Il meteo ha dato una mano: alle 13 di ieri la temperatura era di 15 gradi, che per Cagliari non è certo una notizia nonostante sia gennaio ma che – unita al sole e al periodo festivo – ha portato in molti a passare la giornata al mare.
La preferenza
Non c’è nemmeno bisogno di arrivare in spiaggia per rendersi conto della folla: in viale Poetto si forma una coda con decine di auto, come se fosse un giorno qualsiasi fra maggio e settembre. La zona più gettonata è tra la Prima fermata e il Lido, assieme a Marina Piccola.
I parcheggi, fra quelli non destinati ai soli residenti, sono troppo pochi per reggere l’urto e c’è da mettere in conto di dover girare a lungo prima di trovare un posto. Sembra piena estate, invece è soltanto l’inizio dell’anno.
«Dopo un mese e mezzo di pioggia non vedevamo l’ora che tornasse il sole per poter venire qui», esulta un gruppo di cagliaritani a passeggio nell’area pedonale e ciclabile.
Il rito
Fra il Poetto e Marina Piccola, anch’essa presa d’assalto, ci sono famiglie, turisti, runner, amanti del mare e sportivi che si concedono un giro in kayak, sup o gommone. C’è persino chi, al porticciolo, prova a pescare qualcosa, ma il grosso delle presenze si dedica a una passeggiata o si ferma in spiaggia con una sdraio.
«Il Poetto è perfetto per staccare dalla vita di tutti i giorni», afferma Ilaria Maccioni, arrivata in spiaggia da Sestu. «Ho visto che non c’erano nuvole e vento e ne ho approfittato. Quando c’è il sole, soprattutto nei fine settimana, mi piace venire qui e passeggiare sulla sabbia».
L’area pedonale è meta anche di chi vuole restare in forma e farlo a due passi dal mare. «Vengo qui a correre ogni giorno», dice Diego Spiga, cagliaritano. «Anche in un giorno feriale, appena spunta il sole, siamo sempre in tanti. È un posto unico e infinito, meraviglioso».

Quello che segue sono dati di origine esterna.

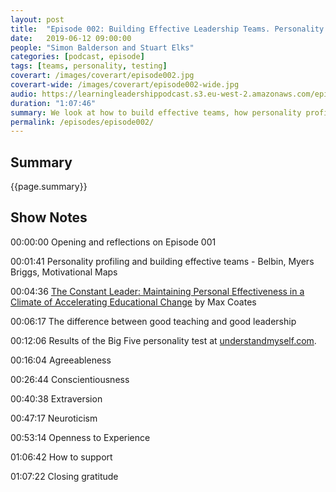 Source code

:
 ```yaml
---
layout: post
title:  "Episode 002: Building Effective Leadership Teams. Personality Profiling."
date:   2019-06-12 09:00:00
people: "Simon Balderson and Stuart Elks"
categories: [podcast, episode]
tags: [teams, personality, testing]
coverart: /images/coverart/episode002.jpg
coverart-wide: /images/coverart/episode002-wide.jpg
audio: https://learningleadershippodcast.s3.eu-west-2.amazonaws.com/episode002.mp3
duration: "1:07:46"
summary: We look at how to build effective teams, how personality profiling (Belbin, Myers Briggs, Motivational Maps) might be used to balance a team. We both take individual personality tests from understandmyself.com and compare notes.
permalink: /episodes/episode002/
---
```


## Summary ##

{{page.summary}}

## Show Notes ##


00:00:00  Opening and reflections on Episode 001

00:01:41  Personality profiling and building effective teams - Belbin, Myers Briggs, Motivational Maps

00:04:36  [The Constant Leader: Maintaining Personal Effectiveness in a Climate of Accelerating Educational Change](https://www.amazon.co.uk/gp/product/1855394383/) by Max Coates  

00:06:17  The difference between good teaching and good leadership  

00:12:06  Results of the Big Five personality test at [understandmyself.com](https://understandmyself.com).

00:16:04  Agreeableness

00:26:44  Conscientiousness

00:40:38  Extraversion

00:47:17  Neuroticism

00:53:14  Openness to Experience

01:06:42  How to support

01:07:22  Closing gratitude
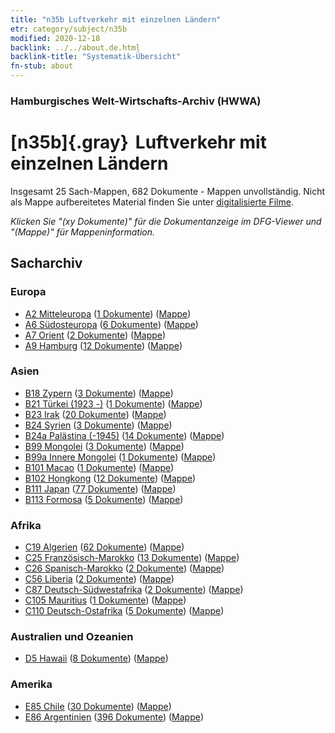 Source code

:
 ```yaml
---
title: "n35b Luftverkehr mit einzelnen Ländern"
etr: category/subject/n35b
modified: 2020-12-18
backlink: ../../about.de.html
backlink-title: "Systematik-Übersicht"
fn-stub: about
---
```


### Hamburgisches Welt-Wirtschafts-Archiv (HWWA)
# [n35b]{.gray}&#8201; Luftverkehr mit einzelnen Ländern&#160; 




Insgesamt 25 Sach-Mappen, 682 Dokumente - Mappen unvollständig.
Nicht als Mappe aufbereitetes Material finden Sie unter [digitalisierte Filme](/film/h1_sh).

_Klicken Sie "(xy Dokumente)" für die Dokumentanzeige im DFG-Viewer und "(Mappe)" für Mappeninformation._

## Sacharchiv




### Europa

- [A2 Mitteleuropa](../../../geo/about.de.html#A2) (<a href="https://dfg-viewer.de/show/?tx_dlf[id]=https://pm20.zbw.eu/mets/sh/1408xx/140895/1457xx/145706/public.mets.de.xml" target="_blank">1 Dokumente</a>) ([Mappe](http://purl.org/pressemappe20/folder/sh/140895,145706))
- [A6 Südosteuropa](../../../geo/about.de.html#A6) (<a href="https://dfg-viewer.de/show/?tx_dlf[id]=https://pm20.zbw.eu/mets/sh/1409xx/140900/1457xx/145706/public.mets.de.xml" target="_blank">6 Dokumente</a>) ([Mappe](http://purl.org/pressemappe20/folder/sh/140900,145706))
- [A7 Orient](../../../geo/about.de.html#A7) (<a href="https://dfg-viewer.de/show/?tx_dlf[id]=https://pm20.zbw.eu/mets/sh/1409xx/140902/1457xx/145706/public.mets.de.xml" target="_blank">2 Dokumente</a>) ([Mappe](http://purl.org/pressemappe20/folder/sh/140902,145706))
- [A9 Hamburg](../../../geo/about.de.html#A9) (<a href="https://dfg-viewer.de/show/?tx_dlf[id]=https://pm20.zbw.eu/mets/sh/1409xx/140905/1457xx/145706/public.mets.de.xml" target="_blank">12 Dokumente</a>) ([Mappe](http://purl.org/pressemappe20/folder/sh/140905,145706))

### Asien

- [B18 Zypern](../../../geo/about.de.html#B18) (<a href="https://dfg-viewer.de/show/?tx_dlf[id]=https://pm20.zbw.eu/mets/sh/1410xx/141079/1457xx/145706/public.mets.de.xml" target="_blank">3 Dokumente</a>) ([Mappe](http://purl.org/pressemappe20/folder/sh/141079,145706))
- [B21 Türkei (1923 -)](../../../geo/about.de.html#B21) (<a href="https://dfg-viewer.de/show/?tx_dlf[id]=https://pm20.zbw.eu/mets/sh/1411xx/141111/1457xx/145706/public.mets.de.xml" target="_blank">1 Dokumente</a>) ([Mappe](http://purl.org/pressemappe20/folder/sh/141111,145706))
- [B23 Irak](../../../geo/about.de.html#B23) (<a href="https://dfg-viewer.de/show/?tx_dlf[id]=https://pm20.zbw.eu/mets/sh/1411xx/141113/1457xx/145706/public.mets.de.xml" target="_blank">20 Dokumente</a>) ([Mappe](http://purl.org/pressemappe20/folder/sh/141113,145706))
- [B24 Syrien](../../../geo/about.de.html#B24) (<a href="https://dfg-viewer.de/show/?tx_dlf[id]=https://pm20.zbw.eu/mets/sh/1411xx/141114/1457xx/145706/public.mets.de.xml" target="_blank">3 Dokumente</a>) ([Mappe](http://purl.org/pressemappe20/folder/sh/141114,145706))
- [B24a Palästina (-1945)](../../../geo/about.de.html#B24a) (<a href="https://dfg-viewer.de/show/?tx_dlf[id]=https://pm20.zbw.eu/mets/sh/1411xx/141115/1457xx/145706/public.mets.de.xml" target="_blank">14 Dokumente</a>) ([Mappe](http://purl.org/pressemappe20/folder/sh/141115,145706))
- [B99 Mongolei](../../../geo/about.de.html#B99) (<a href="https://dfg-viewer.de/show/?tx_dlf[id]=https://pm20.zbw.eu/mets/sh/1412xx/141261/1457xx/145706/public.mets.de.xml" target="_blank">3 Dokumente</a>) ([Mappe](http://purl.org/pressemappe20/folder/sh/141261,145706))
- [B99a Innere Mongolei](../../../geo/about.de.html#B99a) (<a href="https://dfg-viewer.de/show/?tx_dlf[id]=https://pm20.zbw.eu/mets/sh/1412xx/141264/1457xx/145706/public.mets.de.xml" target="_blank">1 Dokumente</a>) ([Mappe](http://purl.org/pressemappe20/folder/sh/141264,145706))
- [B101 Macao](../../../geo/about.de.html#B101) (<a href="https://dfg-viewer.de/show/?tx_dlf[id]=https://pm20.zbw.eu/mets/sh/1412xx/141267/1457xx/145706/public.mets.de.xml" target="_blank">1 Dokumente</a>) ([Mappe](http://purl.org/pressemappe20/folder/sh/141267,145706))
- [B102 Hongkong](../../../geo/about.de.html#B102) (<a href="https://dfg-viewer.de/show/?tx_dlf[id]=https://pm20.zbw.eu/mets/sh/1412xx/141268/1457xx/145706/public.mets.de.xml" target="_blank">12 Dokumente</a>) ([Mappe](http://purl.org/pressemappe20/folder/sh/141268,145706))
- [B111 Japan](../../../geo/about.de.html#B111) (<a href="https://dfg-viewer.de/show/?tx_dlf[id]=https://pm20.zbw.eu/mets/sh/1412xx/141272/1457xx/145706/public.mets.de.xml" target="_blank">77 Dokumente</a>) ([Mappe](http://purl.org/pressemappe20/folder/sh/141272,145706))
- [B113 Formosa](../../../geo/about.de.html#B113) (<a href="https://dfg-viewer.de/show/?tx_dlf[id]=https://pm20.zbw.eu/mets/sh/1412xx/141274/1457xx/145706/public.mets.de.xml" target="_blank">5 Dokumente</a>) ([Mappe](http://purl.org/pressemappe20/folder/sh/141274,145706))

### Afrika

- [C19 Algerien](../../../geo/about.de.html#C19) (<a href="https://dfg-viewer.de/show/?tx_dlf[id]=https://pm20.zbw.eu/mets/sh/1413xx/141354/1457xx/145706/public.mets.de.xml" target="_blank">62 Dokumente</a>) ([Mappe](http://purl.org/pressemappe20/folder/sh/141354,145706))
- [C25 Französisch-Marokko](../../../geo/about.de.html#C25) (<a href="https://dfg-viewer.de/show/?tx_dlf[id]=https://pm20.zbw.eu/mets/sh/1413xx/141358/1457xx/145706/public.mets.de.xml" target="_blank">13 Dokumente</a>) ([Mappe](http://purl.org/pressemappe20/folder/sh/141358,145706))
- [C26 Spanisch-Marokko](../../../geo/about.de.html#C26) (<a href="https://dfg-viewer.de/show/?tx_dlf[id]=https://pm20.zbw.eu/mets/sh/1413xx/141359/1457xx/145706/public.mets.de.xml" target="_blank">2 Dokumente</a>) ([Mappe](http://purl.org/pressemappe20/folder/sh/141359,145706))
- [C56 Liberia](../../../geo/about.de.html#C56) (<a href="https://dfg-viewer.de/show/?tx_dlf[id]=https://pm20.zbw.eu/mets/sh/1414xx/141405/1457xx/145706/public.mets.de.xml" target="_blank">2 Dokumente</a>) ([Mappe](http://purl.org/pressemappe20/folder/sh/141405,145706))
- [C87 Deutsch-Südwestafrika](../../../geo/about.de.html#C87) (<a href="https://dfg-viewer.de/show/?tx_dlf[id]=https://pm20.zbw.eu/mets/sh/1414xx/141450/1457xx/145706/public.mets.de.xml" target="_blank">2 Dokumente</a>) ([Mappe](http://purl.org/pressemappe20/folder/sh/141450,145706))
- [C105 Mauritius](../../../geo/about.de.html#C105) (<a href="https://dfg-viewer.de/show/?tx_dlf[id]=https://pm20.zbw.eu/mets/sh/1414xx/141469/1457xx/145706/public.mets.de.xml" target="_blank">1 Dokumente</a>) ([Mappe](http://purl.org/pressemappe20/folder/sh/141469,145706))
- [C110 Deutsch-Ostafrika](../../../geo/about.de.html#C110) (<a href="https://dfg-viewer.de/show/?tx_dlf[id]=https://pm20.zbw.eu/mets/sh/1414xx/141471/1457xx/145706/public.mets.de.xml" target="_blank">5 Dokumente</a>) ([Mappe](http://purl.org/pressemappe20/folder/sh/141471,145706))

### Australien und Ozeanien

- [D5 Hawaii](../../../geo/about.de.html#D5) (<a href="https://dfg-viewer.de/show/?tx_dlf[id]=https://pm20.zbw.eu/mets/sh/1415xx/141595/1457xx/145706/public.mets.de.xml" target="_blank">8 Dokumente</a>) ([Mappe](http://purl.org/pressemappe20/folder/sh/141595,145706))

### Amerika

- [E85 Chile](../../../geo/about.de.html#E85) (<a href="https://dfg-viewer.de/show/?tx_dlf[id]=https://pm20.zbw.eu/mets/sh/1416xx/141691/1457xx/145706/public.mets.de.xml" target="_blank">30 Dokumente</a>) ([Mappe](http://purl.org/pressemappe20/folder/sh/141691,145706))
- [E86 Argentinien](../../../geo/about.de.html#E86) (<a href="https://dfg-viewer.de/show/?tx_dlf[id]=https://pm20.zbw.eu/mets/sh/1416xx/141692/1457xx/145706/public.mets.de.xml" target="_blank">396 Dokumente</a>) ([Mappe](http://purl.org/pressemappe20/folder/sh/141692,145706))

Cagliaritani ma non solo: il Poetto è tappa anche per i turisti e per chi ha fatto coincidere le feste e la partita Cagliari-Milan. «Sono appena arrivato e mi hanno subito colpito i fenicotteri», la prima impressione di Simone Martorelli, giunto da Trento dove gestisce Synteak Group, azienda che produce calpestio in teak sintetico per barche. «Sono stato tante volte in Sardegna, ma è la prima a Cagliari: come voto è d’obbligo un 10. E allo stadio tifo rossoblù».
I locali
Chioschi, ristoranti e paninoteche all’aperto: la giornata di sole è un sollievo per le attività della zona, molte registrano lunghe file. «Dopo un Capodanno con meno presenze rispetto alle attese la situazione sta migliorando: che continui così nei prossimi giorni», si augura Donatella Marongiu, titolare del Twist Beach Club.
Ottimi numeri per il locale sul lungomare del ristorante Antica Cagliari. «Siamo molto soddisfatti per il pranzo, con presenze numerose e tanti turisti oltre ai cagliaritani che usufruiscono del ponte», evidenzia il fondatore Alberto Melis. «I giorni di pioggia non hanno intaccato, i dati sono in linea con lo scorso anno».
Sulla spiaggia, invece, molto dipende dal meteo: «Speriamo nel sole per l’Epifania», aggiunge Samuele Murgia di Oasi Café. «Con un clima diverso avremmo avuto molti più clienti, ma siamo a gennaio e non possiamo avere numeri da alta stagione. La fortuna è che in poco tempo sarà già primavera».